**ASSIGNED TASK**:
Go through the data below and transcribe it exactly. Omit the images.

**Data entries**:

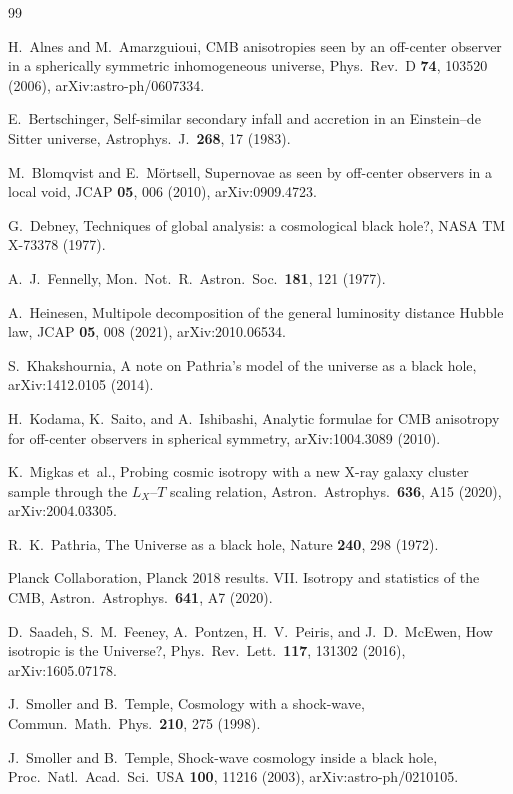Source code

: \documentclass[11pt,a4paper]{article}
\begin{document}
\begin{thebibliography}{99}

H.~Alnes and M.~Amarzguioui,
CMB anisotropies seen by an off-center observer in a spherically symmetric
inhomogeneous universe,
Phys.\ Rev.\ D \textbf{74}, 103520 (2006), arXiv:astro-ph/0607334.

E.~Bertschinger,
Self-similar secondary infall and accretion in an Einstein--de Sitter universe,
Astrophys.\ J.\ \textbf{268}, 17 (1983).

M.~Blomqvist and E.~M{\"o}rtsell,
Supernovae as seen by off-center observers in a local void,
JCAP \textbf{05}, 006 (2010), arXiv:0909.4723.

G.~Debney,
Techniques of global analysis: a cosmological black hole?,
NASA TM X-73378 (1977).

A.~J.~Fennelly,
Mon.\ Not.\ R.\ Astron.\ Soc.\ \textbf{181}, 121 (1977).

A.~Heinesen,
Multipole decomposition of the general luminosity distance Hubble law,
JCAP \textbf{05}, 008 (2021), arXiv:2010.06534.

S.~Khakshournia,
A note on Pathria's model of the universe as a black hole,
arXiv:1412.0105 (2014).

H.~Kodama, K.~Saito, and A.~Ishibashi,
Analytic formulae for CMB anisotropy for off-center observers in spherical
symmetry, arXiv:1004.3089 (2010).

K.~Migkas et~al.,
Probing cosmic isotropy with a new X-ray galaxy cluster sample through the
$L_X$--$T$ scaling relation,
Astron.\ Astrophys.\ \textbf{636}, A15 (2020), arXiv:2004.03305.

R.~K.~Pathria,
The Universe as a black hole,
Nature \textbf{240}, 298 (1972).

Planck Collaboration,
Planck 2018 results. VII. Isotropy and statistics of the CMB,
Astron.\ Astrophys.\ \textbf{641}, A7 (2020).

D.~Saadeh, S.~M.~Feeney, A.~Pontzen, H.~V.~Peiris, and J.~D.~McEwen,
How isotropic is the Universe?,
Phys.\ Rev.\ Lett.\ \textbf{117}, 131302 (2016), arXiv:1605.07178.

J.~Smoller and B.~Temple,
Cosmology with a shock-wave,
Commun.\ Math.\ Phys.\ \textbf{210}, 275 (1998).

J.~Smoller and B.~Temple,
Shock-wave cosmology inside a black hole,
Proc.\ Natl.\ Acad.\ Sci.\ USA \textbf{100}, 11216 (2003), arXiv:astro-ph/0210105.

\end{thebibliography}
\end{document}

**RESULT OF THE TASK**:
Source code

: \documentclass[11pt,a4paper]{article}
\begin{document}
\begin{thebibliography}{99}

H.~Alnes and M.~Amarzguioui,
CMB anisotropies seen by an off-center observer in a spherically symmetric
inhomogeneous universe,
Phys.\ Rev.\ D \textbf{74}, 103520 (2006), arXiv:astro-ph/0607334.

E.~Bertschinger,
Self-similar secondary infall and accretion in an Einstein--de Sitter universe,
Astrophys.\ J.\ \textbf{268}, 17 (1983).

M.~Blomqvist and E.~M{\"o}rtsell,
Supernovae as seen by off-center observers in a local void,
JCAP \textbf{05}, 006 (2010), arXiv:0909.4723.

G.~Debney,
Techniques of global analysis: a cosmological black hole?,
NASA TM X-73378 (1977).

A.~J.~Fennelly,
Mon.\ Not.\ R.\ Astron.\ Soc.\ \textbf{181}, 121 (1977).

A.~Heinesen,
Multipole decomposition of the general luminosity distance Hubble law,
JCAP \textbf{05}, 008 (2021), arXiv:2010.06534.

S.~Khakshournia,
A note on Pathria's model of the universe as a black hole,
arXiv:1412.0105 (2014).

H.~Kodama, K.~Saito, and A.~Ishibashi,
Analytic formulae for CMB anisotropy for off-center observers in spherical
symmetry, arXiv:1004.3089 (2010).

K.~Migkas et~al.,
Probing cosmic isotropy with a new X-ray galaxy cluster sample through the
$L_X$--$T$ scaling relation,
Astron.\ Astrophys.\ \textbf{636}, A15 (2020), arXiv:2004.03305.

R.~K.~Pathria,
The Universe as a black hole,
Nature \textbf{240}, 298 (1972).

Planck Collaboration,
Planck 2018 results. VII. Isotropy and statistics of the CMB,
Astron.\ Astrophys.\ \textbf{641}, A7 (2020).

D.~Saadeh, S.~M.~Feeney, A.~Pontzen, H.~V.~Peiris, and J.~D.~McEwen,
How isotropic is the Universe?,
Phys.\ Rev.\ Lett.\ \textbf{117}, 131302 (2016), arXiv:1605.07178.

J.~Smoller and B.~Temple,
Cosmology with a shock-wave,
Commun.\ Math.\ Phys.\ \textbf{210}, 275 (1998).

J.~Smoller and B.~Temple,
Shock-wave cosmology inside a black hole,
Proc.\ Natl.\ Acad.\ Sci.\ USA \textbf{100}, 11216 (2003), arXiv:astro-ph/0210105.

\end{thebibliography}
\end{document}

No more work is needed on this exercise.